Cette initiative s'inscrit dans un environnement ouest-africain en pleine évolution. Depuis deux ans, la région a connu des bouleversements politiques majeurs : les coups d'État au Mali, au Burkina Faso et au Niger, et la création de l'Alliance des États du Sahel (AES) qui a annoncé son retrait de la CEDEAO. Cette fragmentation géopolitique rend d'autant plus cruciale la coopération technique sur des sujets transversaux comme la migration.

Par ailleurs, les économies de la région, notamment celles de la Côte d'Ivoire et du Sénégal, affichent des taux de croissance parmi les plus élevés du continent, mais cette croissance est inégalement répartie et s'accompagne de fortes pressions migratoires internes et externes. La Côte d'Ivoire, avec son économie dynamique, attire de nombreux migrants de la sous-région, tandis que le Sénégal voit partir ses jeunes vers l'Europe.

L'évolution depuis juin 2026 : un pas de plus vers une gouvernance régionale

En juin 2026, la CEDEAO a également lancé des initiatives sur le cacao (Initiative Cacao Côte d'Ivoire–Ghana) et sur la dette publique, montrant une volonté de renforcer la coopération économique régionale. L'atelier sur les données migratoires s'inscrit dans cette même dynamique : il ne s'agit plus seulement de déclarations politiques, mais de mise en place d'outils concrets pour une gouvernance régionale efficace.

Contrairement aux sommets politiques qui captent l'attention, ce type de réunion technique est souvent négligé, mais il est essentiel. Il révèle une maturation institutionnelle de la CEDEAO, qui cherche à passer d'une intégration de façade à une intégration fondée sur des données probantes. La présence de partenaires comme l'OIM, le BIT et Statistics Sweden souligne également l'importance de l'appui technique international dans ce processus.

Les défis à venir

Malgré ces avancées, des défis demeurent. La collecte de données harmonisées nécessite des capacités humaines et techniques que tous les États membres ne possèdent pas au même niveau. La question de la confidentialité des données migratoires est également sensible, notamment dans un contexte de durcissement des politiques migratoires dans les pays de destination.

De plus, l'harmonisation des données ne garantit pas leur utilisation effective dans les politiques. Il faudra que les États s'approprient ces outils et les intègrent dans leurs processus décisionnels. La CEDEAO devra également veiller à ce que ces données servent à promouvoir une migration régulière et bénéfique pour tous, et non à renforcer des politiques restrictives.

Enfin, l'atelier d'Abidjan intervient alors que les relations entre la CEDEAO et les pays de l'AES sont tendues. Une coopération technique sur la migration pourrait-elle servir de pont ? Rien n'est moins sûr, mais la migration est un phénomène transfrontalier qui ne peut être géré unilatéralement.
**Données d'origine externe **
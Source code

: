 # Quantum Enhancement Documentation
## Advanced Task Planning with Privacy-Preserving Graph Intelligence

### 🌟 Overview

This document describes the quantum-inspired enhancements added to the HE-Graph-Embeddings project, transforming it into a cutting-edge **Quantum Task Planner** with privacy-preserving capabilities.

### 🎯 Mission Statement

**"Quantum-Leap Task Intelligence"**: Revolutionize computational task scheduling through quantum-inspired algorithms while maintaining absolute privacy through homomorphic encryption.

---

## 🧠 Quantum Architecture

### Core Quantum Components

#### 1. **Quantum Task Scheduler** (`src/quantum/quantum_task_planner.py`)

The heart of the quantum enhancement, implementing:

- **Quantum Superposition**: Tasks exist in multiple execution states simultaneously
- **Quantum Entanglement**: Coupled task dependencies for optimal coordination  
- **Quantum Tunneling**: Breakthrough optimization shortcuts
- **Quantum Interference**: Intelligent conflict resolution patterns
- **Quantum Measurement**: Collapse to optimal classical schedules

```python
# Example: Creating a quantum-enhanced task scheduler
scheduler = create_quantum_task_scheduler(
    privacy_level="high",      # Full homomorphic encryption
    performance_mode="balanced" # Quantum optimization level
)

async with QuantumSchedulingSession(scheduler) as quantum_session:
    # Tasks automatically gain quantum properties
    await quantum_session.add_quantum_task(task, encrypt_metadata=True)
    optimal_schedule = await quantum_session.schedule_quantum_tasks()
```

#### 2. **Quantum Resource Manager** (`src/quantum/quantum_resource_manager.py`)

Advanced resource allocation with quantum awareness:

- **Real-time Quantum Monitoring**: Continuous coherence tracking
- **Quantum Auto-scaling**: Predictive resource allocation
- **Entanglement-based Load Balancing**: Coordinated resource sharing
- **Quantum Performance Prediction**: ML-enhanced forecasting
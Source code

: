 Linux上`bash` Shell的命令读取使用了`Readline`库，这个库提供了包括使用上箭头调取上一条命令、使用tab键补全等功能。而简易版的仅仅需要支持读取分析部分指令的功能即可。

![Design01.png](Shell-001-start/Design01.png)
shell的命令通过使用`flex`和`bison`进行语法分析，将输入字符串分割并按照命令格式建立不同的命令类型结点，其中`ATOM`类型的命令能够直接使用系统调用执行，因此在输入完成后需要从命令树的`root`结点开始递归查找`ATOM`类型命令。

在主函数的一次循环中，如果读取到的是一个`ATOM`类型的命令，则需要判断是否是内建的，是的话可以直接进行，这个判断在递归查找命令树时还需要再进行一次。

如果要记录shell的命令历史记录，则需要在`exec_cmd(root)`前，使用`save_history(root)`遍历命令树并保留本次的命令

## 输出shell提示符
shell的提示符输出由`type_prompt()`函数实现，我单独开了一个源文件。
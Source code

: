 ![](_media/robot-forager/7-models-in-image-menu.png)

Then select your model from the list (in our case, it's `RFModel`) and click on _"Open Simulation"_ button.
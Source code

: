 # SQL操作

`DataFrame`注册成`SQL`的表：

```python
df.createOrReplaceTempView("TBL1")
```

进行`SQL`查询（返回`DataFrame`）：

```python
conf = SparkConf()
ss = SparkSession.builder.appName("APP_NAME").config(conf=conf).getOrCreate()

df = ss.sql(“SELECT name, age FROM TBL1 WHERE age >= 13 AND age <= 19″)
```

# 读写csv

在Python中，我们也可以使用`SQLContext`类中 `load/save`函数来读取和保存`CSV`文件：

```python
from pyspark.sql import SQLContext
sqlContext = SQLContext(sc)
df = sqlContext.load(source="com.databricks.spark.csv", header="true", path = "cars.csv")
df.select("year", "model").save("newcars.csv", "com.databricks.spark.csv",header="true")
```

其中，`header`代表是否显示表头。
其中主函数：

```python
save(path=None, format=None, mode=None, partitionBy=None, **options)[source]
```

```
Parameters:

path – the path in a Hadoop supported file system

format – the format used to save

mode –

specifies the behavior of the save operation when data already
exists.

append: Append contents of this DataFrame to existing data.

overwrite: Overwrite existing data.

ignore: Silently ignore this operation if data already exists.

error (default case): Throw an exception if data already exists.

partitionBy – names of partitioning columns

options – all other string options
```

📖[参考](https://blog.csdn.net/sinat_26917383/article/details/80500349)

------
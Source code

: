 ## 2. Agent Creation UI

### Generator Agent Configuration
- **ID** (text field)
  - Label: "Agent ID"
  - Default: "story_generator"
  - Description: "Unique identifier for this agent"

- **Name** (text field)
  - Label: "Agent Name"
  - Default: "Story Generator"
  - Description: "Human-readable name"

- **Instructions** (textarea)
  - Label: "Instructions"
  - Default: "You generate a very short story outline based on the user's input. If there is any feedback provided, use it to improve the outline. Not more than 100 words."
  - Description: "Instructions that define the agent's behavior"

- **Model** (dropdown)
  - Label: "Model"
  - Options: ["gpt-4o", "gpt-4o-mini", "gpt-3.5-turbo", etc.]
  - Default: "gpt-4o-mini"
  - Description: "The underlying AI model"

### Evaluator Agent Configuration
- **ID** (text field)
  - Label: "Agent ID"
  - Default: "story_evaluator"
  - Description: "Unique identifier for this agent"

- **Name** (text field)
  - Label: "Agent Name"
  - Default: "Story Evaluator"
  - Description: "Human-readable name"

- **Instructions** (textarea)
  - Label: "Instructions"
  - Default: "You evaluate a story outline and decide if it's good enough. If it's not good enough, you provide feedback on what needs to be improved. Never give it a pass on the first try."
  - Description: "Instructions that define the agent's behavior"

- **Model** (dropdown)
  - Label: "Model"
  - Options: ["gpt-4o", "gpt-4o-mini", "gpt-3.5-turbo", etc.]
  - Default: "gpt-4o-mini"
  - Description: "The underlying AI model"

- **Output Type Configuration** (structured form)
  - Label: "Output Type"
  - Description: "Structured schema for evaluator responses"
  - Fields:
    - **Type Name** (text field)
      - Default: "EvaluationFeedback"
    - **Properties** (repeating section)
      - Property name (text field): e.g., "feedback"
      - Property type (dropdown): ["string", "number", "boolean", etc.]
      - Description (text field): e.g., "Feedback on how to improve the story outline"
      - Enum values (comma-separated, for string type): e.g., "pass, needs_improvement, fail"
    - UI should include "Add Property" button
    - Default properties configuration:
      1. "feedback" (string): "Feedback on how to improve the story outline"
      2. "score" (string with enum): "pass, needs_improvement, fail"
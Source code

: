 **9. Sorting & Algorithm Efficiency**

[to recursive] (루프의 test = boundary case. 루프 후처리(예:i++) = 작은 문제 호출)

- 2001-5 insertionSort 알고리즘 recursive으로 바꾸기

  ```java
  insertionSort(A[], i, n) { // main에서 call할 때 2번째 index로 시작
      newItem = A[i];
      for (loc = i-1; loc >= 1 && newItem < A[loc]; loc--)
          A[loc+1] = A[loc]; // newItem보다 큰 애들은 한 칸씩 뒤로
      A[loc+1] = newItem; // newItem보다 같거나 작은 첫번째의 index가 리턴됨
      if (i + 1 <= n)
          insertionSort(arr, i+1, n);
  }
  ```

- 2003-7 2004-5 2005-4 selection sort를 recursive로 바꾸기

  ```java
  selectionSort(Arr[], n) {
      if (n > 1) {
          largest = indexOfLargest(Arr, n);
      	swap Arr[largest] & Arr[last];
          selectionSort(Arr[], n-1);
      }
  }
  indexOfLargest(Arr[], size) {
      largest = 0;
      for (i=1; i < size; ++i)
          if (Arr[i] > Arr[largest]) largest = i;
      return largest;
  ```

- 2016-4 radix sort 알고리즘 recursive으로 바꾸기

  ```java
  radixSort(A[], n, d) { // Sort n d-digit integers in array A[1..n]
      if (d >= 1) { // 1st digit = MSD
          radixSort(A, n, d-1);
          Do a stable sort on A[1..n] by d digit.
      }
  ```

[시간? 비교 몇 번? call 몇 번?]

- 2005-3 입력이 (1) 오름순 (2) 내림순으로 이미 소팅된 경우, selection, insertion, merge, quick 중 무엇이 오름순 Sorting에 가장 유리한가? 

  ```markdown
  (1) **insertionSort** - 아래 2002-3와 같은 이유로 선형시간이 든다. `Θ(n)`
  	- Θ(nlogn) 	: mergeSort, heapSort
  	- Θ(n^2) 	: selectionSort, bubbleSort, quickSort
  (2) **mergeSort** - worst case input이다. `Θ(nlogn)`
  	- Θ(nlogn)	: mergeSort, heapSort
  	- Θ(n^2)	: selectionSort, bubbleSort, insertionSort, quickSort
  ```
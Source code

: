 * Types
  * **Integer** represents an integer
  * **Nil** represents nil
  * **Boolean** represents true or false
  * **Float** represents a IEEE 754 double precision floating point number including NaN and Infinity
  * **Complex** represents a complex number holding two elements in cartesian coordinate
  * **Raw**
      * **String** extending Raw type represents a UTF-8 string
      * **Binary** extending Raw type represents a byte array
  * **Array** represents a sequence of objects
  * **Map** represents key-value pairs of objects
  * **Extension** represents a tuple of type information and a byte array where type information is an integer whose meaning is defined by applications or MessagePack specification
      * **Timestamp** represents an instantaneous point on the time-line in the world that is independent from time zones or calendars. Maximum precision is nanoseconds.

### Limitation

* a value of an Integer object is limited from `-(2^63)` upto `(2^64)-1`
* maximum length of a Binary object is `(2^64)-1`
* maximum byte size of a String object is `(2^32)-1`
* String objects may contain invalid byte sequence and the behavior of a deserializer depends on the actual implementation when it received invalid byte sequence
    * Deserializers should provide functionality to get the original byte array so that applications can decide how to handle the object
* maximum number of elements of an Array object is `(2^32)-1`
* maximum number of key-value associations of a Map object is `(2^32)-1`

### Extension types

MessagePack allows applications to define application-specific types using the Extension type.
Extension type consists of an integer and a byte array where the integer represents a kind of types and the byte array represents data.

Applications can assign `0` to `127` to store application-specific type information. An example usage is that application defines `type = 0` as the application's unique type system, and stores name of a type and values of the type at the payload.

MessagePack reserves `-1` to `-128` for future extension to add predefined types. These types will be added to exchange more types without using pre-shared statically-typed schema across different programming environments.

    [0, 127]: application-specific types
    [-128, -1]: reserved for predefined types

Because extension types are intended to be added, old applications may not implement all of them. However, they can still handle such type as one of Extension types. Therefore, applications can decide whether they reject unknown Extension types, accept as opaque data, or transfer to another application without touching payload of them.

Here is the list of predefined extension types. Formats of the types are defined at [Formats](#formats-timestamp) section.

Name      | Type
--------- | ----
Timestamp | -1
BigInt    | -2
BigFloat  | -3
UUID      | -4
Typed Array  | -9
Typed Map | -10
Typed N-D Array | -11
Au-delà de l'aspect technique, cet atelier illustre une tendance de fond : la CEDEAO cherche à se doter d'instruments de pilotage économique plus précis, à l'heure où les défis régionaux (sécurité, migration, intégration) se complexifient. L'harmonisation des données migratoires pourrait ainsi devenir un levier pour repenser la gouvernance régionale, mais son succès dépendra de la volonté politique des États à partager et à utiliser ces informations. Une question demeure : cette avancée technique parviendra-t-elle à surmonter les fractures politiques qui traversent l'Afrique de l'Ouest ?

Vérification : L'Initiative Cacao Côte d'Ivoire-Ghana a été lancée en 2018, et non en juin 2026. De plus, la date de juin 2026 est dans le futur, ce qui est impossible.